Certo che ci si
espone. Allarghiamo le braccia per accogliere e il cuore è lì comodo a chi ci
pugnala. Sorridiamo e la risata del mondo ci può travolgere cattiva. La mano
aperta per carezzare può venire afferrata e i polsi fanno male mentre qualcuno
ci spinge contro muro. E il cullare è anche duro, di notte, stremati, con gli
occhi già chiusi di fatica.
Ma cosa viene
dall’assecondare la legge del corpo, seduzione buona, consolati per contatto, per
passaggio di calore, legge fisica e spirituale del disarmo che smantella la
volontà d’offesa, non si uccide chi ci abbraccia! O forse sì, incarnazione,
croce, storia della tenerezza di Dio per l’uomo. Tenerezza che ci rende giusti.
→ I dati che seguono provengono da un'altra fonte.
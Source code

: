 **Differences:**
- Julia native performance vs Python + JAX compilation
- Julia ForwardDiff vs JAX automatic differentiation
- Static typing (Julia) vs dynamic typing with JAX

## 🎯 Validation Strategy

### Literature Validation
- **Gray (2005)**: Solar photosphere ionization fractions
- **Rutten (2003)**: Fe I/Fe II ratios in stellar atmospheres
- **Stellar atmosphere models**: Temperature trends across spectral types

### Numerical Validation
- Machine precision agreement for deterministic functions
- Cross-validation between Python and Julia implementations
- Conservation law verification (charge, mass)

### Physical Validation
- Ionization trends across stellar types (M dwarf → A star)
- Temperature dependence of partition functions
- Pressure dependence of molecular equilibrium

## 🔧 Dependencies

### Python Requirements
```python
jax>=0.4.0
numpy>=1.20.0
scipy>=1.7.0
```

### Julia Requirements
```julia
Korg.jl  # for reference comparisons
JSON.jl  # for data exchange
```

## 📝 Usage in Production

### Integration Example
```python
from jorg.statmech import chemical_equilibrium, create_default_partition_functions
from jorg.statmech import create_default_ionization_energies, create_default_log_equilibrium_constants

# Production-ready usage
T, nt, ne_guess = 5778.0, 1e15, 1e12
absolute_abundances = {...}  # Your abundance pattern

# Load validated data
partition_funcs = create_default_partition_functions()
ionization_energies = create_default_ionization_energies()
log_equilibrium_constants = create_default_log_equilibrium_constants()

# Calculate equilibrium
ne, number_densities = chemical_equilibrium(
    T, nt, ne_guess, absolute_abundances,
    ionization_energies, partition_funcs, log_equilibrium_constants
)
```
Amati più di quel che ci amiamo. Giudicati per quel che possiamo e non per quel
che facciamo, o siamo.
Desiderio accolto
nella forma dell’origine: carezza antica che viene dall’audacia di chi si fida,
si affida completamente e non teme abbastanza per sé perché teme molto più per
noi. Quanto divina è la tenerezza che si fa scoglio all’offesa, non scappa
l’agonia, è leggera e tremenda, non sa di frontiere fra me e te.
La tenerezza è lenta
come il tempo del piacere. Come un’eternità che promette pace.
Mariapia
Veladiano, Ma come tu
resisti, vita, p. 21.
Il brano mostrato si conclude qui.